= Lev Gor'kov =

Russian-American physicist (1929–2016)

Lev Petrovich Gor'kov (Лев Петро́вич Горько́в; 14 June 1929 – 28 December 2016) was a Russian-American research physicist known for his pioneering work in the field of superconductivity. His largest contribution to the field was developing the microscopic foundations of the Ginzburg–Landau theory of superconductivity. Gor'kov was a professor of physics at Florida State University in Tallahassee, Florida, and a program director in Condensed Matter at the National High Magnetic Field Laboratory. He was one of the Magnet Lab's founding scientists.

== Biography ==
Gor'kov was born in Moscow and received his academic training when he was at Moscow State University, after which he entered Kapitza Institute for Physical Problems, and eventually joined the Landau Institute for Theoretical Physics.

In 1966, he was awarded the Lenin Prize, Russia's highest award for scientific achievement, in recognition of his groundbreaking work on superconductivity. In 1981, he received the Bardeen Prize (with Alexei Abrikosov and Vitaly Ginzburg). In 1988, he received the Landau Prize, the highest award in Russia for theoretical physics.

In 1992, less than a year after the collapse of the Soviet Union, he left Moscow for the United States at age 63.

In 2004, he was a co-recipient of the prestigious Eugene Feenberg Award, given to recognize researchers who have advanced the field of many-body physics. In 2005, he became an elected member of the National Academy of Sciences, one of the very highest honors that can be bestowed on any U.S. scientist or engineer.

He belonged to the last generation of scientists who were direct disciples of Soviet theorist Lev Landau. Gor’kov's contributions to physics reflect the unique style of the Landau Institute.

In addition to his duties at the Magnet Lab, Gor'kov maintained his RAS membership and continued to perform research for the Landau Institute.
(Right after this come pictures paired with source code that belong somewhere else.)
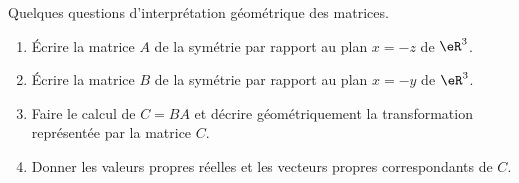 \begin{exercice}\label{exoLineraire0038}

Quelques questions d'interprétation géométrique des matrices.
	\begin{enumerate}

		\item
			Écrire la matrice $A$ de la symétrie par rapport au plan $x=-z$ de $\eR^3$.

		\item
			Écrire la matrice $B$ de la symétrie par rapport au plan $x=-y$ de $\eR^3$.

		\item
			Faire le calcul de $C=BA$ et décrire géométriquement la transformation représentée par la matrice $C$.

		\item
			Donner les valeurs propres réelles et les vecteurs propres correspondants de $C$.
	\end{enumerate}
	

\end{exercice}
In 2015, he was awarded the prestigious Ugo Fano Gold Medal of the Rome International Center for Materials Science Superstripes RICMASS for his key prediction of two electronics components in cuprate high temperature superconductors.

Gor'kov died on 28 December 2016 at the age of 87. On June 24–26, 2019, The Landau Institute for Theoretical Physics hosted an International Conference in his honor.